It has long been true that factual information about herbal supplements, remedies, etc, has been sparse. Most advertisements and review articles contain meaningless statements such as, "Enhances calming" or "Known for promoting memory."
One of the best scientific, peer-reviewed, articles I've seen regarding cognitive effects of herbal substances was published just over a year ago, in the Journal of Advanced Nutrition. Authored by Kennedy and Wightman of Northumbria University (Newcastle, UK), it is based on review of over 300 studies and previously-published papers. Unique to this JAN paper (among the literature I've read) is a paragraph for each compound devoted to the question of why plant chemicals (or their secondary metabolites) have the properties attibuted to them.

According to the introduction to the article, "This review assesses the current evidence for the efficacy of a range of readily available plant-based extracts and chemicals that may improve brain function and which have attracted sufficient research in this regard to reach a conclusion as to their potential effectiveness as nootropics.
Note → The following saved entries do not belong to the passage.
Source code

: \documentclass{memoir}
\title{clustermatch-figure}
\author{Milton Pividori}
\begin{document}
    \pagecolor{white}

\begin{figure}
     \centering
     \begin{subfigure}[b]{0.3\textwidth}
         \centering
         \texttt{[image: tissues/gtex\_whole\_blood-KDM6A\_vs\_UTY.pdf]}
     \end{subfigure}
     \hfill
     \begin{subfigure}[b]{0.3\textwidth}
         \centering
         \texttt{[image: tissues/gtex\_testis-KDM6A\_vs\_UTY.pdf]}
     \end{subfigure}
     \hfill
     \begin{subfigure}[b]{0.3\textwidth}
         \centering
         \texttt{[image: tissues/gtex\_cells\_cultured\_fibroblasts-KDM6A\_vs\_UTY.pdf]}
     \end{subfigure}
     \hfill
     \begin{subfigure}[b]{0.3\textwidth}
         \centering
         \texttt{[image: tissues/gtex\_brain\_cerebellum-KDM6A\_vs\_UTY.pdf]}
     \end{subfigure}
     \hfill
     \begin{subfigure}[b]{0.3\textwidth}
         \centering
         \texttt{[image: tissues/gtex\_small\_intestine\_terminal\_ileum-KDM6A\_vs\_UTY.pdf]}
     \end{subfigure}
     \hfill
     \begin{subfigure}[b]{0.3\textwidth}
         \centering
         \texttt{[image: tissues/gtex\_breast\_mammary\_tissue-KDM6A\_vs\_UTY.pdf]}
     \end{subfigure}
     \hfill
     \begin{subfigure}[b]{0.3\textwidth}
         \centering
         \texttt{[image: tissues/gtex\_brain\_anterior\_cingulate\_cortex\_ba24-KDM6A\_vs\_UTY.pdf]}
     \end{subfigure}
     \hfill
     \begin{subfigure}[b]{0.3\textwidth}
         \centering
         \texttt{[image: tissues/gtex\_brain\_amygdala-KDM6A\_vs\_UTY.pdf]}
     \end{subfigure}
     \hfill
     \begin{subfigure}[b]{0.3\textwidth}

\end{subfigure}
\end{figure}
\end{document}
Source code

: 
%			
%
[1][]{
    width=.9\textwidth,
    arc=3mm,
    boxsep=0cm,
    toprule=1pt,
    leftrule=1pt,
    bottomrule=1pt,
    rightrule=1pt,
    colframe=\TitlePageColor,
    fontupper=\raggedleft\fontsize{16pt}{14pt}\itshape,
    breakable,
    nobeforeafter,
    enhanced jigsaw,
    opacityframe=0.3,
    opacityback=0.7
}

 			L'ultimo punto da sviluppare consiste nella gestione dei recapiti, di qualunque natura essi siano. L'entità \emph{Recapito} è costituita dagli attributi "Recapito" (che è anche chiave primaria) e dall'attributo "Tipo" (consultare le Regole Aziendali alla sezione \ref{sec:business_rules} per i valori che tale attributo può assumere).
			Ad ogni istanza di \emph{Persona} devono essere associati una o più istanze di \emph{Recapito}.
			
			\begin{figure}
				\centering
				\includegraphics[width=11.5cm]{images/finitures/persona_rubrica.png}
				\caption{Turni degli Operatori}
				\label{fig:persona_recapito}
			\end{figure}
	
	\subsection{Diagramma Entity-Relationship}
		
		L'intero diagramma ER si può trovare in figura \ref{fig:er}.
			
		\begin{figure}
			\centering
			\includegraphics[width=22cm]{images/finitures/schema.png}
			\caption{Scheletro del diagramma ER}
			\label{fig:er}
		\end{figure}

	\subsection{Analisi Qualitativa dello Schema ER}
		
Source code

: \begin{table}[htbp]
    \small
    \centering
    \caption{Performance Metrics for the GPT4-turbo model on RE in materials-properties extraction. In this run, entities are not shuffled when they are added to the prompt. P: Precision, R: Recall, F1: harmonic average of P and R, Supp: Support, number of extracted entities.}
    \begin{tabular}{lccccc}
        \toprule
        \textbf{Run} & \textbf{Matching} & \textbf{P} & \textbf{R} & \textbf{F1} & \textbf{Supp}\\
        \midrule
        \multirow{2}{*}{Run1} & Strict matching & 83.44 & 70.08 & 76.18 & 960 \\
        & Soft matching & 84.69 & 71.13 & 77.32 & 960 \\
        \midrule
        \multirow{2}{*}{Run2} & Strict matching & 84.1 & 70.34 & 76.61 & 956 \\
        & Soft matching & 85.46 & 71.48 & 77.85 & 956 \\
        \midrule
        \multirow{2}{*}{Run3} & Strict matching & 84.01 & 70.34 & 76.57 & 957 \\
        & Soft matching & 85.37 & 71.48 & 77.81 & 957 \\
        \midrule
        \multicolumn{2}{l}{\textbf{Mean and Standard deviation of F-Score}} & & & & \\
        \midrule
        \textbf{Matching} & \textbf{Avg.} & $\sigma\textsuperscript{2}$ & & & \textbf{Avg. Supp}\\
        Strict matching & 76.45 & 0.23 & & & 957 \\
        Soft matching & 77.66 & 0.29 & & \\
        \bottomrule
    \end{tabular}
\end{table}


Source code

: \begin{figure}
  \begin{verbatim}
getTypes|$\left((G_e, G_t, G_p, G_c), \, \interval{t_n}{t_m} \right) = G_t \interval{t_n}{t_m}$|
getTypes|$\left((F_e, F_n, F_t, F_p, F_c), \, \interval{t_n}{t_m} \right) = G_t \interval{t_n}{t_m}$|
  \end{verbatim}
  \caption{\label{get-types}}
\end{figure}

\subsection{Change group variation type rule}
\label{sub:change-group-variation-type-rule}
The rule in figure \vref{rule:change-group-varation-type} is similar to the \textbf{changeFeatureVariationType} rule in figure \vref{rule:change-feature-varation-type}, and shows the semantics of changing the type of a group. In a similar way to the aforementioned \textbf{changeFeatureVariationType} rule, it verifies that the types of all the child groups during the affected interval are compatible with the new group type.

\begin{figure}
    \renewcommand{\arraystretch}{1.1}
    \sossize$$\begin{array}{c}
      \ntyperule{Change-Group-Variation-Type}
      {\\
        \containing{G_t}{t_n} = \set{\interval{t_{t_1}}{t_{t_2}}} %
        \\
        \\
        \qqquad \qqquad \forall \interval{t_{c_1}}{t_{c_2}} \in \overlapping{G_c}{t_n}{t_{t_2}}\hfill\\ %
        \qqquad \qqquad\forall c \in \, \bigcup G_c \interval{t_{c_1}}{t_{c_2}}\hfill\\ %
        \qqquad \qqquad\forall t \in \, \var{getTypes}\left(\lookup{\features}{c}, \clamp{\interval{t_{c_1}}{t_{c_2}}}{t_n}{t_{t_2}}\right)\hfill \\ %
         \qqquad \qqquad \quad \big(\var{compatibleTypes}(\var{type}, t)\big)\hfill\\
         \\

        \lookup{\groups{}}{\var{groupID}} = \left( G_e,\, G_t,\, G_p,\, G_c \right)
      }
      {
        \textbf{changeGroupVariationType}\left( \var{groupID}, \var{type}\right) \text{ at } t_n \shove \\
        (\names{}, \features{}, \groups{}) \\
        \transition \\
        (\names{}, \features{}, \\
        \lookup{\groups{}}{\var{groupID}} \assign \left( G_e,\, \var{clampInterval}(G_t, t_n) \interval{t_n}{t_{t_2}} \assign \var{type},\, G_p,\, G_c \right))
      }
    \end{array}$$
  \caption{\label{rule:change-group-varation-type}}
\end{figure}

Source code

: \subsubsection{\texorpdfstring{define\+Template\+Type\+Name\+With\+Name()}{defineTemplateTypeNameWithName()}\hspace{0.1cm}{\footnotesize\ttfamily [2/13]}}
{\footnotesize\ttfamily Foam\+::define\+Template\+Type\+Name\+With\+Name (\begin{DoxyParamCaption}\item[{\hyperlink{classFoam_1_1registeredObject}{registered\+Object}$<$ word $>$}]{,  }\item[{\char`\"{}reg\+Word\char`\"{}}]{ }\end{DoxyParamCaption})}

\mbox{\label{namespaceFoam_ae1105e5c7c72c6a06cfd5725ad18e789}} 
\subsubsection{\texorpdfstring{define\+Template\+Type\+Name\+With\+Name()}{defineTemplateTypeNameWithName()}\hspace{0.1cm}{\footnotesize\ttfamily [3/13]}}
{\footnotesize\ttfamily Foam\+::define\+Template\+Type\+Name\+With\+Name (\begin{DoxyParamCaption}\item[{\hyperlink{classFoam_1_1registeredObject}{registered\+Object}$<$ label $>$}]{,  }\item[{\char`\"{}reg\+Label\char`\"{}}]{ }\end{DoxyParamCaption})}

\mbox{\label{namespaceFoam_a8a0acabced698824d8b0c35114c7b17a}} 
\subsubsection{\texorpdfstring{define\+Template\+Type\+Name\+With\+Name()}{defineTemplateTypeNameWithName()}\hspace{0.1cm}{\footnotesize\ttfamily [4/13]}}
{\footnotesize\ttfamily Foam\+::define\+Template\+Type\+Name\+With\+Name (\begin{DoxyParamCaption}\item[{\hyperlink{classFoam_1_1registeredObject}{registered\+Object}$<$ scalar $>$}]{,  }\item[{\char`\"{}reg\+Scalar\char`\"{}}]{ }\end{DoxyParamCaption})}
Many of these candidate phytochemicals/extracts can be grouped by the chemical nature of their potentially active secondary metabolite constituents into alkaloids (caffeine, nicotine), terpenes (ginkgo, ginseng, valerian, Melissa officinalis, sage), and phenolic compounds (curcumin, resveratrol, epigallocatechin-3-gallate, Hypericum perforatum, soy isoflavones). They are discussed in terms of how an increased understanding of the relationship between their ecological roles and CNS effects might further the field of natural, phytochemical drug discovery."

The full text of the paper can be found here:
http://www.ncbi.nlm.nih.gov/pmc/articles/PMC3042794/
If, for some reason, that link does not work for you, just run PMC3042794 through your favorite search engine and look for the article title, "Herbal Extracts and Phytochemicals: Plant Secondary Metabolites and the Enhancement of Human Brain Function."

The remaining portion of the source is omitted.